King doubts she'll ever return to drinking. She likes the way she feels and the money she saves not buying alcohol.
Angela Wallace (Ange to friends) sliced her hand open on a fishing trip earlier this year.
She drove herself to A&E.
"I had a moment of seeing myself objectively – in my spearfishing wetsuit, my blood and kingfish blood all over me, and my hand taped with gaffer tape, on the side of the road putting money into a parking metre."
Wallace did not go home that evening and placate herself with pinot noir. She quit drinking alcohol in late 2016 for health and lifestyle reasons.
Though her wound is still healing, Ange likes who she's become – someone whose highs come from deep dives into her own psyche and the sea.
"I would never be able to do it if I was drinking. I would always feel like crap."
Wallace says she's gotten clearer about what makes her happy, which often means getting up "in the fours" on weekends to fish, climb Mauao and swim.
It's no-wetsuit Wednesday, a year-round meeting of friends who swim around Leisure Island.
"The cool thing I've embraced since giving up drinking is being comfortable with the uncomfortable. We need adventure and adventure takes risk," says Wallace.
She says her drinking habits didn't raise alarm bells for anyone else - she didn't drink drive, fall over or fight. But once or twice a year, she said things while drunk she later regretted.
Wallace announced her sobriety in a 2016 social media post, saying, "I'm loud and opinionated and boisterous sober, so I know I could be a pain-in-the-ass when I was drunk."
Wallace says drinking didn't mix with Crohn's (an inflammatory bowel disease), skin cancer surgery and low energy levels.
Over the course of our conversations for this story – on the phone, in-person and via email, Wallace reveals more and more of herself, much like she'd peel off a wetsuit to expose her body to the ocean.
She wrote, "I think I should be more honest including with myself, especially since I encourage others to be.
"The truth is that an alcohol-free evening was a rarity and a triumph. I was polishing off a bottle of pinot most nights and even more when we entertained, which was weekly. It was a really shitty way to live and I beat myself up over it daily. I'm so bloody relieved that alcohol has no place in my life any more."
The hardest part, says Wallace, was making the decision to stop drinking.
Mental moderation arithmetic didn't work. Only drink on weekends? Two per day?
"Drink less was always on my New Year's resolutions, but it never really stuck. It's easy to look around and see other people drinking more and rationalise that you can't have a problem."
Wallace cut alcohol two-and-a-half years ago and now sips sparkling water, coconut water or kombucha (a fermented tea drink).
"When you stop drinking, that's the exciting part, because you're living in reality, feeling everything."

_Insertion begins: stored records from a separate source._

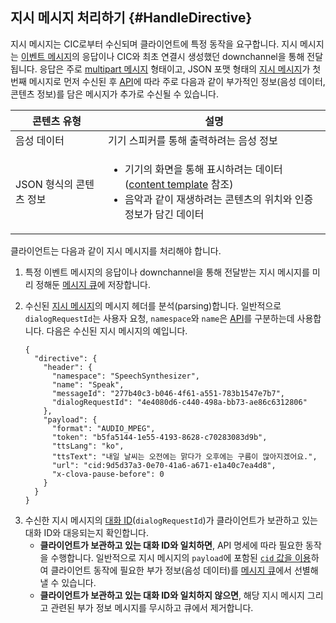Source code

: ## 지시 메시지 처리하기 {#HandleDirective}
지시 메시지는 CIC로부터 수신되며 클라이언트에 특정 동작을 요구합니다. 지시 메시지는 [이벤트 메시지](#SendEvent)의 응답이나 CIC와 최초 연결시 생성했던 downchannel을 통해 전달됩니다. 응답은 주로 [multipart 메시지](/CIC/References/HTTP2_Message_Format.md#MultipartMessage) 형태이고, JSON 포맷 형태의 [지시 메시지](/CIC/CIC_Message_Format.md#Directive)가 첫 번째 메시지로 먼저 수신된 후 [API](/CIC/References/CIC_API.md)에 따라 주로 다음과 같이 부가적인 정보(음성 데이터, 콘텐츠 정보)를 담은 메시지가 추가로 수신될 수 있습니다.

| 콘텐츠 유형            | 설명                                             |
|---------------------|-------------------------------------------------|
| 음성 데이터            | 기기 스피커를 통해 출력하려는 음성 정보                  |
| JSON 형식의 콘텐츠 정보 | <ul><li>기기의 화면을 통해 표시하려는 데이터(<a href="/CIC/References/Content_Templates.md">content template</a> 참조)</li><li>음악과 같이 재생하려는 콘텐츠의 위치와 인증 정보가 담긴 데이터</li></ul> |

클라이언트는 다음과 같이 지시 메시지를 처리해야 합니다.

<ol>
<li><p>특정 이벤트 메시지의 응답이나 downchannel을 통해 전달받는 지시 메시지를 미리 정해둔 <a href="#ManageMessageQ">메시지 큐</a>에 저장합니다.</p>
</li>
<li><p>수신된 <a href="/CIC/References/CIC_Message_Format.html#Directive">지시 메시지</a>의 메시지 헤더를 분석(parsing)합니다. 일반적으로 <code>dialogRequestId</code>는 사용자 요청, <code>namespace</code>와 <code>name</code>은 <a href="/CIC/References/CIC_API.html">API</a>를 구분하는데 사용합니다. 다음은 수신된 지시 메시지의 예입니다.</p>
<pre><code>{
  "directive": {
    "header": {
      "namespace": "SpeechSynthesizer",
      "name": "Speak",
      "messageId": "277b40c3-b046-4f61-a551-783b1547e7b7",
      "dialogRequestId": "4e4080d6-c440-498a-bb73-ae86c6312806"
    },
    "payload": {
      "format": "AUDIO_MPEG",
      "token": "b5fa5144-1e55-4193-8628-c70283083d9b",
      "ttsLang": "ko",
      "ttsText": "내일 날씨는 오전에는 맑다가 오후에는 구름이 많아지겠어요.",
      "url": "cid:9d5d37a3-0e70-41a6-a671-e1a40c7ea4d8",
      "x-clova-pause-before": 0
    }
  }
}
</code></pre>
</li>
<li>수신한 지시 메시지의 <a href="CIC/CIC_Overview.html#DialogModel">대화 ID</a>(<code>dialogRequestId</code>)가 클라이언트가 보관하고 있는 대화 ID와 대응되는지 확인합니다.
<ul>
<li><strong>클라이언트가 보관하고 있는 대화 ID와 일치하면</strong>, API 명세에 따라 필요한 동작을 수행합니다. 일반적으로 지시 메시지의 <code>payload</code>에 포함된 <a href="/CIC/References/APIs/SpeechSynthesizer.html#Speak"><code>cid</code> 값을 이용</a>하여 클라이언트 동작에 필요한 부가 정보(음성 데이터)를 <a href="#ManageMessageQ">메시지 큐</a>에서 선별해 낼 수 있습니다.</li>
<li><strong>클라이언트가 보관하고 있는 대화 ID와 일치하지 않으면</strong>, 해당 지시 메시지 그리고 관련된 부가 정보 메시지를 무시하고 큐에서 제거합니다.</li>
</ul>
</li>
</ol>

Wallace says she has never felt the need to justify abstinence to anyone else. She believes in JOMO – the joy of missing out and doesn't frequent cafes and bars.

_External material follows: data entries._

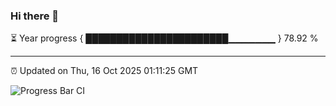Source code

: ### Hi there 👋

⏳ Year progress { ███████████████████████▁▁▁▁▁▁▁ } 78.92 %

---

⏰ Updated on Thu, 16 Oct 2025 01:11:25 GMT

![Progress Bar CI](https://github.com/liununu/liununu/workflows/Progress%20Bar%20CI/badge.svg)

Instead, she focuses on her consultancy business and outdoor passions. She's partner and child-free.
"I'm all about building a life that's amazing regardless of whether someone else is in it."
Wallace hasn't just given up drinking – she's gained a new self.
No Beers? Who Cares!
On a Saturday evening at Mount Maunganui's House of Yoga, a couple of dozen people gather in a dimly-lighted room.

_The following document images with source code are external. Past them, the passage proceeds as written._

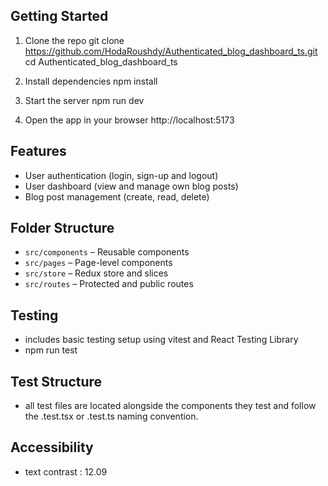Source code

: ## Getting Started

1. Clone the repo
git clone https://github.com/HodaRoushdy/Authenticated_blog_dashboard_ts.git
cd Authenticated_blog_dashboard_ts

2. Install dependencies
npm install

3. Start the server
npm run dev 

4. Open the app in your browser
http://localhost:5173

## Features

- User authentication (login, sign-up and logout)
- User dashboard (view and manage own blog posts)
- Blog post management (create, read, delete)

## Folder Structure

- `src/components` – Reusable components
- `src/pages` – Page-level components
- `src/store` – Redux store and slices
- `src/routes` – Protected and public routes

## Testing

- includes basic testing setup using vitest and React Testing Library
- npm run test


## Test Structure
- all test files are located alongside the components they test and follow the .test.tsx or .test.ts naming convention.

## Accessibility
- text contrast : 12.09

Candles glow and a blender whirs as groups and couples sit and stand to chat. A table holds bottles of kombucha, ginger beer and virgin pina coladas. The mocktail is delicious.
The group is here to see No Beers? Who Cares! founder Claire Robbie, a yoga and meditation teacher and former TV journalist, who quit alcohol following a hard-partying lifestyle in Los Angeles.
"I had no idea how dependent I was on it. I was driving home drunk. It was the opposite of glamorous."
Robbie says two friends would hold her accountable to her sobriety pledge, but she wanted a wider community of support.
"You have to be disciplined and go easy on yourself. Everyone has a different relationship with alcohol. I realised how normalised our drinking culture is."
People told Robbie they'd join her in abstaining.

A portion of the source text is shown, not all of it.